Lagos, Nigeria - Powerful politicians helped form a radical Muslim sect responsible for hundreds of killings this year in Nigeria to seize control of regional power and oil money, authorities allege, but now may have lost control of the monster they created.
The State Security Service said it made a breakthrough in uncovering support for the extremist group Boko Haram when it arrested Ali Sanda Umar Konduga, who the agency said was one of several spokesmen for Boko Haram. The secret police agency described Konduga as a "political thug" who received orders from a member of Nigeria's parliament.
Konduga, who purportedly used the nom de guerre al-Zawahiri when speaking on Boko Haram's behalf, allegedly implicated a member of the National Assembly in the group's activities. Konduga's nickname derives from al-Qaida leader Ayman al-Zawahiri, though Boko Haram has no known direct ties with his group.

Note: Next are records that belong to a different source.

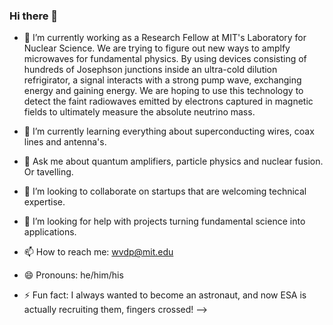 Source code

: ### Hi there 👋

- 🔭 I’m currently working as a Research Fellow at MIT's Laboratory for Nuclear Science. We are trying to figure out new ways to amplfy microwaves for fundamental physics. By using devices consisting of hundreds of Josephson junctions inside an ultra-cold dilution refrigirator, a signal interacts with a strong pump wave, exchanging energy and gaining energy. We are hoping to use this technology to detect the faint radiowaves emitted by electrons captured in magnetic fields to ultimately measure the absolute neutrino mass. 

- 🌱 I’m currently learning everything about superconducting wires, coax lines and antenna's.
- 💬 Ask me about quantum amplifiers, particle physics and nuclear fusion. Or tavelling.
- 👯 I’m looking to collaborate on startups that are welcoming technical expertise.
- 🤔 I’m looking for help with projects turning fundamental science into applications.
- 📫 How to reach me: wvdp@mit.edu
- 😄 Pronouns: he/him/his
- ⚡ Fun fact: I always wanted to become an astronaut, and now ESA is actually recruiting them, fingers crossed!
-->

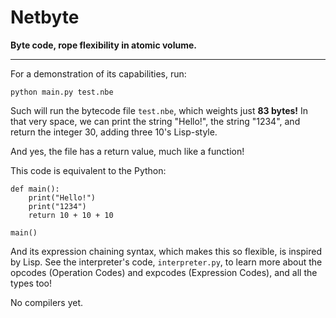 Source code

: # Netbyte
**Byte code, rope flexibility in atomic volume.**

-----

For a demonstration of its capabilities, run:

    python main.py test.nbe
    
Such will run the bytecode file `test.nbe`, which weights just **83 bytes!** In that very space,
we can print the string "Hello!", the string "1234", and return the integer 30, adding three
10's Lisp-style.

And yes, the file has a return value, much like a function!

This code is equivalent to the Python:

    def main():
        print("Hello!")
        print("1234")
        return 10 + 10 + 10
        
    main()
    
And its expression chaining syntax, which makes this so flexible, is inspired by Lisp. See the
interpreter's code, `interpreter.py`, to learn more about the opcodes (Operation Codes) and
expcodes (Expression Codes), and all the types too!

No compilers yet. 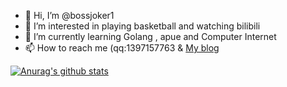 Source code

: - 👋 Hi, I’m @bossjoker1
- 👀 I’m interested in playing basketball and watching bilibili
- 🌱 I’m currently learning Golang , apue and Computer Internet
- 📫 How to reach me (qq:1397157763 & [My blog](https://bosshhh.top)

[![Anurag's github stats](//p3-juejin.byteimg.com/tos-cn-i-k3u1fbpfcp/1188110e11c84be89e6c60130622635a~tplv-k3u1fbpfcp-zoom-1.image)](https://github.com/anuraghazra/github-readme-stats)

<!---
bossjoker1/bossjoker1 is a ✨ special ✨ repository because its `README.md` (this file) appears on your GitHub profile.
You can click the Preview link to take a look at your changes.
--->
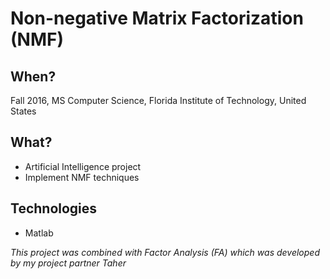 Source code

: # Non-negative Matrix Factorization (NMF)

## When?
Fall 2016, MS Computer Science, Florida Institute of Technology, United States

## What?
- Artificial Intelligence project
- Implement NMF techniques

## Technologies
- Matlab

*This project was combined with Factor Analysis (FA) which was developed by my project partner Taher*
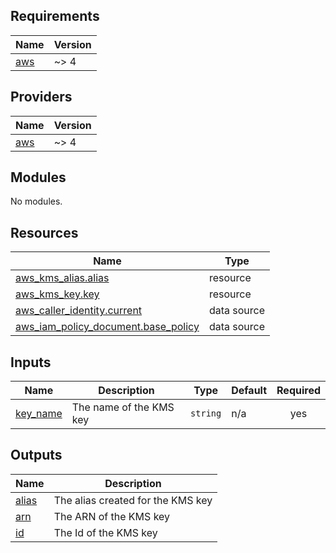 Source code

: <!-- BEGIN_TF_DOCS -->
## Requirements

| Name | Version |
|------|---------|
| <a name="requirement_aws"></a> [aws](#requirement\_aws) | ~> 4 |

## Providers

| Name | Version |
|------|---------|
| <a name="provider_aws"></a> [aws](#provider\_aws) | ~> 4 |

## Modules

No modules.

## Resources

| Name | Type |
|------|------|
| [aws_kms_alias.alias](https://registry.terraform.io/providers/hashicorp/aws/latest/docs/resources/kms_alias) | resource |
| [aws_kms_key.key](https://registry.terraform.io/providers/hashicorp/aws/latest/docs/resources/kms_key) | resource |
| [aws_caller_identity.current](https://registry.terraform.io/providers/hashicorp/aws/latest/docs/data-sources/caller_identity) | data source |
| [aws_iam_policy_document.base_policy](https://registry.terraform.io/providers/hashicorp/aws/latest/docs/data-sources/iam_policy_document) | data source |

## Inputs

| Name | Description | Type | Default | Required |
|------|-------------|------|---------|:--------:|
| <a name="input_key_name"></a> [key\_name](#input\_key\_name) | The name of the KMS key | `string` | n/a | yes |

## Outputs

| Name | Description |
|------|-------------|
| <a name="output_alias"></a> [alias](#output\_alias) | The alias created for the KMS key |
| <a name="output_arn"></a> [arn](#output\_arn) | The ARN of the KMS key |
| <a name="output_id"></a> [id](#output\_id) | The Id of the KMS key |
<!-- END_TF_DOCS --> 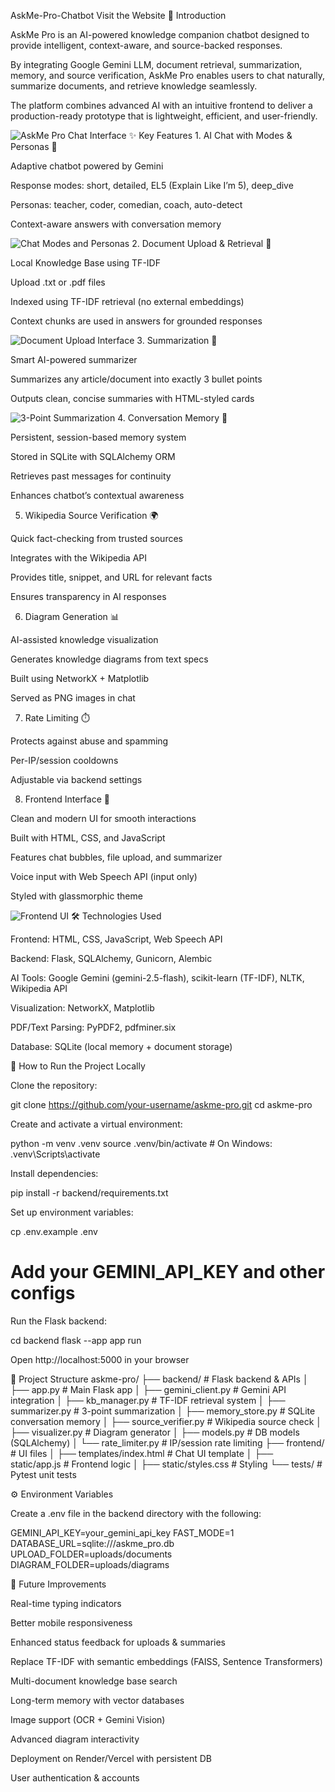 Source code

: AskMe-Pro-Chatbot
Visit the Website
📖 Introduction

AskMe Pro is an AI-powered knowledge companion chatbot designed to provide intelligent, context-aware, and source-backed responses.

By integrating Google Gemini LLM, document retrieval, summarization, memory, and source verification, AskMe Pro enables users to chat naturally, summarize documents, and retrieve knowledge seamlessly.

The platform combines advanced AI with an intuitive frontend to deliver a production-ready prototype that is lightweight, efficient, and user-friendly.

<img src="images/chat_ui.png" alt="AskMe Pro Chat Interface" />
✨ Key Features
1. AI Chat with Modes & Personas 🤖

Adaptive chatbot powered by Gemini

Response modes: short, detailed, EL5 (Explain Like I’m 5), deep_dive

Personas: teacher, coder, comedian, coach, auto-detect

Context-aware answers with conversation memory

<img src="images/chat_modes.png" alt="Chat Modes and Personas" />
2. Document Upload & Retrieval 📂

Local Knowledge Base using TF-IDF

Upload .txt or .pdf files

Indexed using TF-IDF retrieval (no external embeddings)

Context chunks are used in answers for grounded responses

<img src="images/doc_upload.png" alt="Document Upload Interface" />
3. Summarization 📑

Smart AI-powered summarizer

Summarizes any article/document into exactly 3 bullet points

Outputs clean, concise summaries with HTML-styled cards

<img src="images/summary.png" alt="3-Point Summarization" />
4. Conversation Memory 🧠

Persistent, session-based memory system

Stored in SQLite with SQLAlchemy ORM

Retrieves past messages for continuity

Enhances chatbot’s contextual awareness

5. Wikipedia Source Verification 🌍

Quick fact-checking from trusted sources

Integrates with the Wikipedia API

Provides title, snippet, and URL for relevant facts

Ensures transparency in AI responses

6. Diagram Generation 📊

AI-assisted knowledge visualization

Generates knowledge diagrams from text specs

Built using NetworkX + Matplotlib

Served as PNG images in chat

7. Rate Limiting ⏱️

Protects against abuse and spamming

Per-IP/session cooldowns

Adjustable via backend settings

8. Frontend Interface 🎨

Clean and modern UI for smooth interactions

Built with HTML, CSS, and JavaScript

Features chat bubbles, file upload, and summarizer

Voice input with Web Speech API (input only)

Styled with glassmorphic theme

<img src="images/frontend.png" alt="Frontend UI" />
🛠️ Technologies Used

Frontend: HTML, CSS, JavaScript, Web Speech API

Backend: Flask, SQLAlchemy, Gunicorn, Alembic

AI Tools: Google Gemini (gemini-2.5-flash), scikit-learn (TF-IDF), NLTK, Wikipedia API

Visualization: NetworkX, Matplotlib

PDF/Text Parsing: PyPDF2, pdfminer.six

Database: SQLite (local memory + document storage)

🚀 How to Run the Project Locally

Clone the repository:

git clone https://github.com/your-username/askme-pro.git
cd askme-pro


Create and activate a virtual environment:

python -m venv .venv
source .venv/bin/activate   # On Windows: .venv\Scripts\activate


Install dependencies:

pip install -r backend/requirements.txt


Set up environment variables:

cp .env.example .env
# Add your GEMINI_API_KEY and other configs


Run the Flask backend:

cd backend
flask --app app run


Open http://localhost:5000
 in your browser

📂 Project Structure
askme-pro/
├── backend/                 # Flask backend & APIs
│   ├── app.py               # Main Flask app
│   ├── gemini_client.py     # Gemini API integration
│   ├── kb_manager.py        # TF-IDF retrieval system
│   ├── summarizer.py        # 3-point summarization
│   ├── memory_store.py      # SQLite conversation memory
│   ├── source_verifier.py   # Wikipedia source check
│   ├── visualizer.py        # Diagram generator
│   ├── models.py            # DB models (SQLAlchemy)
│   └── rate_limiter.py      # IP/session rate limiting
├── frontend/                # UI files
│   ├── templates/index.html # Chat UI template
│   ├── static/app.js        # Frontend logic
│   ├── static/styles.css    # Styling
└── tests/                   # Pytest unit tests

⚙️ Environment Variables

Create a .env file in the backend directory with the following:

GEMINI_API_KEY=your_gemini_api_key
FAST_MODE=1
DATABASE_URL=sqlite:///askme_pro.db
UPLOAD_FOLDER=uploads/documents
DIAGRAM_FOLDER=uploads/diagrams

🔧 Future Improvements

Real-time typing indicators

Better mobile responsiveness

Enhanced status feedback for uploads & summaries

Replace TF-IDF with semantic embeddings (FAISS, Sentence Transformers)

Multi-document knowledge base search

Long-term memory with vector databases

Image support (OCR + Gemini Vision)

Advanced diagram interactivity

Deployment on Render/Vercel with persistent DB

User authentication & accounts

On Tuesday, authorities arrested and arraigned Sen. Mohammed Ali Ndume of Nigeria's ruling People's Democratic Party for allegedly being Konduga's sponsor. The senator belonged to a committee looking at possible peace talks with Boko Haram.
The arrest rattled Nigeria's Senate, which held a hasty closed-door meeting Tuesday. Sen. Enyinnaya Abaribe, who serves as a spokesman for the legislative body, said the lawmakers discussed "the security situation" but declined to give details.

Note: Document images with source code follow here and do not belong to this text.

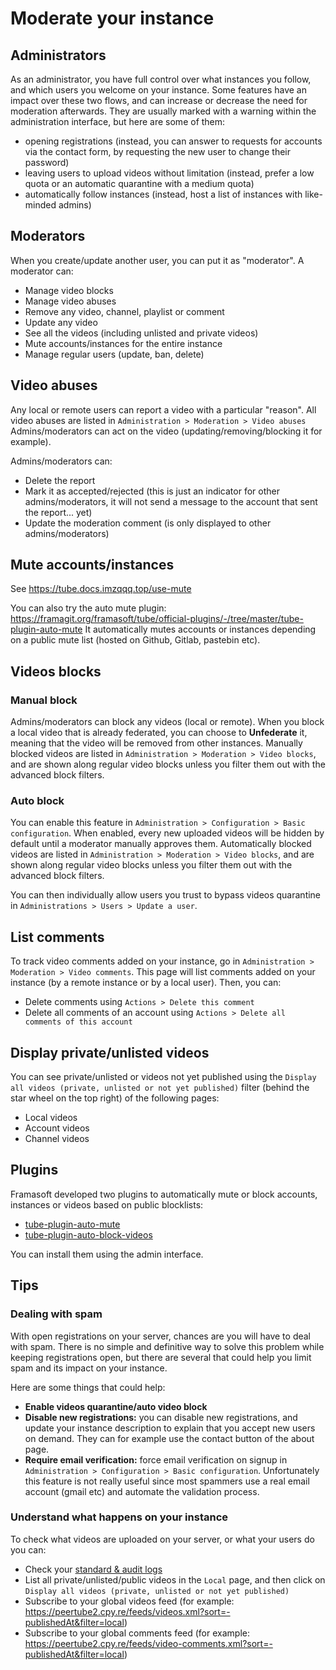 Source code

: # Moderate your instance

## Administrators

As an administrator, you have full control over what instances you follow, and which
users you welcome on your instance. Some features have an impact over these two flows,
and can increase or decrease the need for moderation afterwards.
They are usually marked with a warning within the administration interface,
but here are some of them:
 * opening registrations (instead, you can answer to requests for accounts via the contact form, by requesting the new user to change their password)
 * leaving users to upload videos without limitation (instead, prefer a low quota or an automatic quarantine with a medium quota)
 * automatically follow instances (instead, host a list of instances with like-minded admins)

## Moderators

When you create/update another user, you can put it as "moderator".
A moderator can:
 * Manage video blocks
 * Manage video abuses
 * Remove any video, channel, playlist or comment
 * Update any video
 * See all the videos (including unlisted and private videos)
 * Mute accounts/instances for the entire instance
 * Manage regular users (update, ban, delete)

## Video abuses

Any local or remote users can report a video with a particular "reason".
All video abuses are listed in `Administration > Moderation > Video abuses`
Admins/moderators can act on the video (updating/removing/blocking it for example).

Admins/moderators can:
 * Delete the report
 * Mark it as accepted/rejected (this is just an indicator for other admins/moderators, it will not send a message to the account that sent the report... yet)
 * Update the moderation comment (is only displayed to other admins/moderators)


## Mute accounts/instances

See https://tube.docs.imzqqq.top/use-mute

You can also try the auto mute plugin: https://framagit.org/framasoft/tube/official-plugins/-/tree/master/tube-plugin-auto-mute
It automatically mutes accounts or instances depending on a public mute list (hosted on Github, Gitlab, pastebin etc).


## Videos blocks

### Manual block

Admins/moderators can block any videos (local or remote).
When you block a local video that is already federated, you can choose to **Unfederate**
it, meaning that the video will be removed from other instances.
Manually blocked videos are listed in `Administration > Moderation > Video blocks`,
and are shown along regular video blocks unless you filter them out with the advanced block filters.

### Auto block

You can enable this feature in `Administration > Configuration > Basic configuration`.
When enabled, every new uploaded videos will be hidden by default until a moderator manually approves them.
Automatically blocked videos are listed in `Administration > Moderation > Video blocks`,
and are shown along regular video blocks unless you filter them out with the advanced block filters.

You can then individually allow users you trust to bypass videos quarantine in `Administrations > Users > Update a user`.


## List comments

To track video comments added on your instance, go in `Administration > Moderation > Video comments`.
This page will list comments added on your instance (by a remote instance or by a local user).
Then, you can:

 * Delete comments using `Actions > Delete this comment`
 * Delete all comments of an account using `Actions > Delete all comments of this account`


## Display private/unlisted videos

You can see private/unlisted or videos not yet published using the `Display all videos (private, unlisted or not yet published)` filter (behind the star wheel on the top right) of the following pages:
 * Local videos
 * Account videos
 * Channel videos


## Plugins

Framasoft developed two plugins to automatically mute or block accounts, instances or videos based on public blocklists:
 * [tube-plugin-auto-mute](https://framagit.org/framasoft/tube/official-plugins/-/tree/master/tube-plugin-auto-mute)
 * [tube-plugin-auto-block-videos](https://framagit.org/framasoft/tube/official-plugins/-/tree/master/tube-plugin-auto-block-videos)

You can install them using the admin interface.


## Tips

### Dealing with spam

With open registrations on your server, chances are you will have to deal with spam.
There is no simple and definitive way to solve this problem while keeping registrations open,
but there are several that could help you limit spam and its impact on your instance.

Here are some things that could help:
 * **Enable videos quarantine/auto video block**
 * **Disable new registrations:** you can disable new registrations, and update your instance description to explain that you accept new users on demand. They can for example use the contact button of the about page.
 * **Require email verification:** force email verification on signup in `Administration > Configuration > Basic configuration`. Unfortunately this feature is not really useful since most spammers use a real email account (gmail etc) and automate the validation process.


### Understand what happens on your instance

To check what videos are uploaded on your server, or what your users do you can:
 * Check your [standard & audit logs](https://tube.docs.imzqqq.top/admin-logs)
 * List all private/unlisted/public videos in the `Local` page, and then click on `Display all videos (private, unlisted or not yet published)`
 * Subscribe to your global videos feed (for example: https://peertube2.cpy.re/feeds/videos.xml?sort=-publishedAt&filter=local)
 * Subscribe to your global comments feed (for example: https://peertube2.cpy.re/feeds/video-comments.xml?sort=-publishedAt&filter=local)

Abaribe said he is waiting to see proof from police that Ndume is involved with Boko Haram, a terrorist group that carried out a suicide bomb attack on the U.N. headquarters in Nigeria's capital on Aug. 26 that killed 24.
"It's still an allegation and investigations are going on," Abaribe told African Independent Television. "We are encouraging the security agencies to continue with their investigation."
Rufai Ahmed Alkali, a spokesman for the ruling party, did not respond to requests for comment.
Konduga on Monday also implicated a former Nigerian ambassador, now dead, as well as a former governor in Nigeria's northeast in Boko Haram's creation.
Konduga told journalists that Boko Haram expelled him some time ago, suggesting he and his supposed political masters have fallen out of favor with an organization that is increasingly violent and strident. The sect has several spokesmen and Konduga himself hadn't given any statement on the group's behalf for some time.
"The group suspended me because they thought I was an agent of the State Security Service," Konduga said.
Boko Haram has splintered into three factions, with one wing increasingly willing to kill as it maintains contact with terrorist groups in North Africa and Somalia, diplomats and security sources say.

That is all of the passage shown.